This is not too hard. I came up with this tellsimp rule that allows integration of gamma_incomplete of powers of x. I
think it is correct. You have to ratsimp() the result though.
In pw.mac.
matchdeclare(a,true,x,true,n,nonnegintegerp)$
block([simp:false],tellsimp('integrate(gamma_incomplete(s, x^n), x),x*(gamma_incomplete(s, x^n)) -
(x*(gamma_incomplete(1/n + s, x^n)))/(x^n)^(1/n)))$
remove([a,x,n],matchdeclare)$
/* end of pw */
(%i1) display2d:false;
(out1) false
(%i2) integrate(gamma_incomplete(s,x^15),x);
(out2) gamma_incomplete(s,x^15)*x-gamma_incomplete(s+1/15,x^15)
(%i3) diff(%,x);
(out3) 15*x^(15*(s-14/15)+14)*%e^-x^15-15*x^(15*(s-1)+15)*%e^-x^15+gamma_incomplete(s,x^15)
(%i4) ratsimp(%);
(out4) gamma_incomplete(s,x^15)
(%i5) integrate(gamma_incomplete(s,x^5),x);
(out5) gamma_incomplete(s,x^5)*x-gamma_incomplete(s+1/5,x^5)
(%i6) diff(%,x);
(out6) 5*x^(5*(s-4/5)+4)*%e^-x^5-5*x^(5*(s-1)+5)*%e^-x^5+gamma_incomplete(s,x^5)
(%i7) ratsimp(%);
(out7) gamma_incomplete(s,x^5)
HTH,
Rich
--------------------------------------------------
From: "Richard Hennessy" <rich.hennessy at verizon.net>
Sent: Saturday, March 06, 2010 2:10 PM
To: "Dieter Kaiser" <drdieterkaiser at web.de>
Cc: "Maxima List" <maxima at math.utexas.edu>
Subject: Re: [Maxima] Integrating gamma_incomplete
> I also noticed that maxima cannot integrate gamma_incomplete(s, +-x^n) for n=1,2,3,4, etc. which Mathematica can do.

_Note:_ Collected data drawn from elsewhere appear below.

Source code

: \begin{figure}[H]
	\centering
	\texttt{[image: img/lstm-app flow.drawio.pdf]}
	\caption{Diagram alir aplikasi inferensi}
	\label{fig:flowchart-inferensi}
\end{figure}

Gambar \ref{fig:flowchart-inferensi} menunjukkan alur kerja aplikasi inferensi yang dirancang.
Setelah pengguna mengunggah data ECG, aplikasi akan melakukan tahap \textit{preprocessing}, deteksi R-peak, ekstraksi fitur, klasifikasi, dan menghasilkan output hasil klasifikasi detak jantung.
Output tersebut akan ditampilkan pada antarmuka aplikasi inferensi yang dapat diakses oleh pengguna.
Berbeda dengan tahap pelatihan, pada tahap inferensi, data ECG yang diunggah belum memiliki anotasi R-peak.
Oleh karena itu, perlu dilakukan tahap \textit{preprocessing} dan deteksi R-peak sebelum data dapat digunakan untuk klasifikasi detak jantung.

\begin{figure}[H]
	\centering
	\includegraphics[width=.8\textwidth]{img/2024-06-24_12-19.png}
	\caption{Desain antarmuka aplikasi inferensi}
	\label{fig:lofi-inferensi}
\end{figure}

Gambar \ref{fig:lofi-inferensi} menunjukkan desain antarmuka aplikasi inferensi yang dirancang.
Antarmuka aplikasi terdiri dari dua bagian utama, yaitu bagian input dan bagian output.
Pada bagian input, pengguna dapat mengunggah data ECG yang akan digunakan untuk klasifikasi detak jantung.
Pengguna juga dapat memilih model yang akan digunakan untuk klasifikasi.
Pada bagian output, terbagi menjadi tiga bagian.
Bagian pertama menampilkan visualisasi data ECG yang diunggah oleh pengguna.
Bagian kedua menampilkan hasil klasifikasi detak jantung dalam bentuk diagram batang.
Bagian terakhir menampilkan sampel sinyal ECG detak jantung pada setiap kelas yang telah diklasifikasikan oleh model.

> I hope that can be done too.
>
> Rich
>
>
> --------------------------------------------------
> From: "Dieter Kaiser" <drdieterkaiser at web.de>
> Sent: Saturday, March 06, 2010 7:49 AM
> To: "Richard Hennessy" <rich.hennessy at verizon.net>
> Cc: "Maxima List" <maxima at math.utexas.edu>
> Subject: Re: [Maxima] Integrating gamma_incomplete
>
>> Am Freitag, den 05.03.2010, 22:07 -0500 schrieb Richard Hennessy:
>>> I noticed Maxima can only integrate gamma_incomplete a couple times.
>>> Mathematica can do it as many times as you want. Is this a weakness
>>> in integrate()?
>>
>> Maxima can only integrate the direct function gamma_incomplete, but not
>> the case when a power is involved. Therefore, we get:
>>
>> (%i2) integrate(gamma_incomplete(a,x),x);
>> (%o2) gamma_incomplete(a,x)*x-gamma_incomplete(a+1,x)
>>
>> We get a noun form, when we repeat the integration:
>>
>> (%i3) integrate(%,x);
>> (%o3) 'integrate(gamma_incomplete(a,x)*x,x)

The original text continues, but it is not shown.